To add to this,
PCPer have dome some interesting testing, showing the latency impact of inter-CCX vs. inter-core latency within Ryzen (and presumably within Naples, as that also uses the same Infinity Fabric interconnect within the package).
That is AMD's hope. The problem is getting developers on board: it didn't work for Intel with Itanium, and it didn't work for AMD with HSA. On the one hand, splitting a workload into more threads isn't
quite as hard as switching to a new instruction set, or threading to the 'embarrassingly parallel' degree HSA demands; but on the other we've had a decade of quad-core CPUs in general availability and nearly as long with 8-thread capable CPUs (either 8-core or 4-core with SMT), and games have stubbornly remained utilising 2/3 cores for the most part. Some workloads just can't be split effectively. We've also seen in the smartphone industry and accelerated development from single core SoCs, to dual-core and quad-core, to quad-core, to six-core and eight-core, and the 'happy medium' most have settled on once heterogenous cores have been added to the mix is a pair of 'big' cores for high-perfomrance tasks and a pair of smaller cores for background tasks. I believe we may see desktop processors trending this way too: we already have a similar non-silicon implementation in 'turbo boost', with one or two cores clocking higher and the others clocking down, to make use of the available power budget.
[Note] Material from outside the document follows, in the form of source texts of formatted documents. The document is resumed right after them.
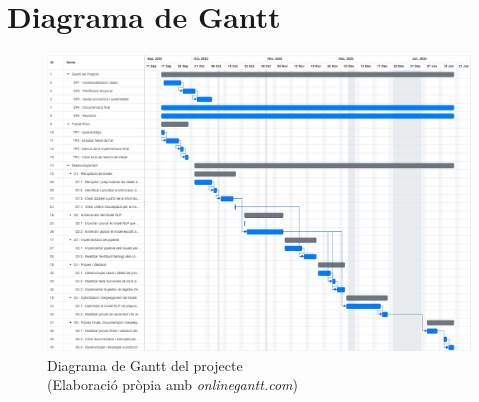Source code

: \section{Diagrama de Gantt}
\begin{figure}[H]
    \centering
    \includegraphics[width=\linewidth, keepaspectratio]{gantt.png}
    \caption[Diagrama de Gantt]{Diagrama de Gantt del projecte \\ (Elaboració pròpia amb \textit{onlinegantt.com})}
    \label{fig:gantt}
\end{figure}
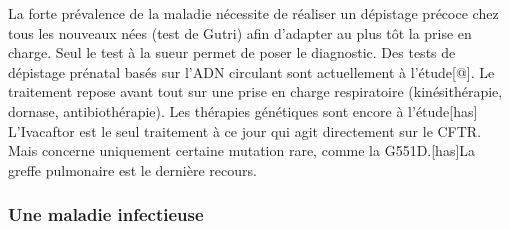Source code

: \documentclass[12pt,a4paper]{article}
\begin{document}
La forte prévalence de la maladie nécessite de réaliser un dépistage précoce chez tous les nouveaux nées (test de Gutri) afin d’adapter au plus tôt la prise en charge. Seul le test à la sueur permet de poser le diagnostic. Des tests de dépistage prénatal basés sur l’ADN circulant sont actuellement à l’étude[@]. Le traitement repose avant tout sur une prise en charge respiratoire (kinésithérapie, dornase, antibiothérapie).
Les thérapies génétiques sont encore à l’étude[has]
L’Ivacaftor est le seul traitement à ce jour qui agit directement sur le CFTR. Mais concerne uniquement certaine mutation rare, comme la G551D.[has]La greffe pulmonaire est le dernière recours.

\subsubsection{Une maladie infectieuse}
\end{document}

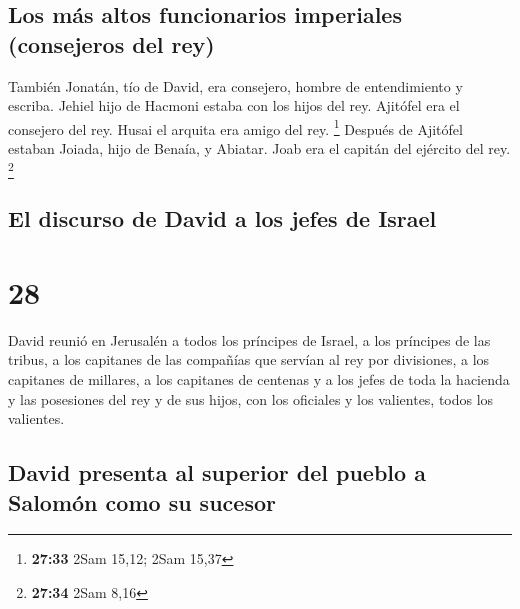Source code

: \hypertarget{los-muxe1s-altos-funcionarios-imperiales-consejeros-del-rey}{%
\subsection{Los más altos funcionarios imperiales (consejeros del
rey)}\label{los-muxe1s-altos-funcionarios-imperiales-consejeros-del-rey}}

 También Jonatán, tío de David, era consejero, hombre de
entendimiento y escriba. Jehiel hijo de Hacmoni estaba con los hijos del
rey.  Ajitófel era el consejero del rey. Husai el arquita
era amigo del rey. \footnote{\textbf{27:33} 2Sam 15,12; 2Sam 15,37}
 Después de Ajitófel estaban Joiada, hijo de Benaía, y
Abiatar. Joab era el capitán del ejército del rey. \footnote{\textbf{27:34}
  2Sam 8,16}

\hypertarget{el-discurso-de-david-a-los-jefes-de-israel}{%
\subsection{El discurso de David a los jefes de
Israel}\label{el-discurso-de-david-a-los-jefes-de-israel}}

\hypertarget{section-27}{%
\section{28}\label{section-27}}

 David reunió en Jerusalén a todos los príncipes de
Israel, a los príncipes de las tribus, a los capitanes de las compañías
que servían al rey por divisiones, a los capitanes de millares, a los
capitanes de centenas y a los jefes de toda la hacienda y las posesiones
del rey y de sus hijos, con los oficiales y los valientes, todos los
valientes.

\hypertarget{david-presenta-al-superior-del-pueblo-a-salomuxf3n-como-su-sucesor}{%
\subsection{David presenta al superior del pueblo a Salomón como su
sucesor}\label{david-presenta-al-superior-del-pueblo-a-salomuxf3n-como-su-sucesor}}

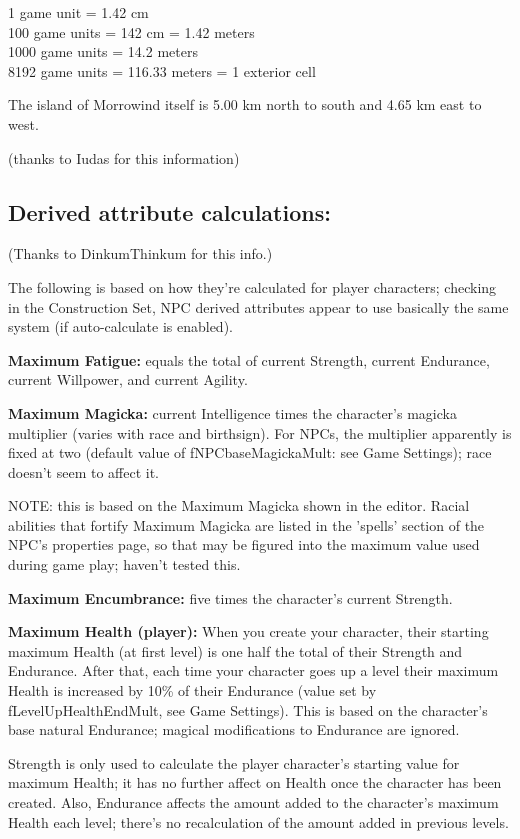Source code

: 1 game unit = 1.42 cm\\
100 game units = 142 cm = 1.42 meters\\
1000 game units = 14.2 meters\\
8192 game units = 116.33 meters = 1 exterior cell

The island of Morrowind itself is 5.00 km north to south and 4.65 km
east to west.

(thanks to Iudas for this information)

\hypertarget{derived-attribute-calculations}{%
\subsection{Derived attribute
calculations:}\label{derived-attribute-calculations}}

(Thanks to DinkumThinkum for this info.)

The following is based on how they're calculated for player characters;
checking in the Construction Set, NPC derived attributes appear to use
basically the same system (if auto-calculate is enabled).

\textbf{Maximum Fatigue:} equals the total of current Strength, current
Endurance, current Willpower, and current Agility.

\textbf{Maximum Magicka:} current Intelligence times the character's
magicka multiplier (varies with race and birthsign). For NPCs, the
multiplier apparently is fixed at two (default value of
fNPCbaseMagickaMult: see Game Settings); race doesn't seem to affect it.

NOTE: this is based on the Maximum Magicka shown in the editor. Racial
abilities that fortify Maximum Magicka are listed in the 'spells'
section of the NPC's properties page, so that may be figured into the
maximum value used during game play; haven't tested this.

\textbf{Maximum Encumbrance:} five times the character's current
Strength.

\textbf{Maximum Health (player):} When you create your character, their
starting maximum Health (at first level) is one half the total of their
Strength and Endurance. After that, each time your character goes up a
level their maximum Health is increased by 10\% of their Endurance
(value set by fLevelUpHealthEndMult, see Game Settings). This is based
on the character's base natural Endurance; magical modifications to
Endurance are ignored.

Strength is only used to calculate the player character's starting value
for maximum Health; it has no further affect on Health once the
character has been created. Also, Endurance affects the amount added to
the character's maximum Health each level; there's no recalculation of
the amount added in previous levels.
And as process technology continues to shrink, the power budget becomes more and more of the physical limit on performance (i.e. you can only shove so many electrons through a given die before Bad Things occur at the atomic level).
If I were to bet on it, I'd bet on in a few generations time (maybe after Ice Lake, or maybe with one more iteration on the Core microarchitecture to wring out the last bit of value) we'll see a CPU with a mix of two-four 'big' cores, and the GPU removed and replaced with a Xeon PHi-derived cluster of small x86 cores, the ghost of Larrabee walking again.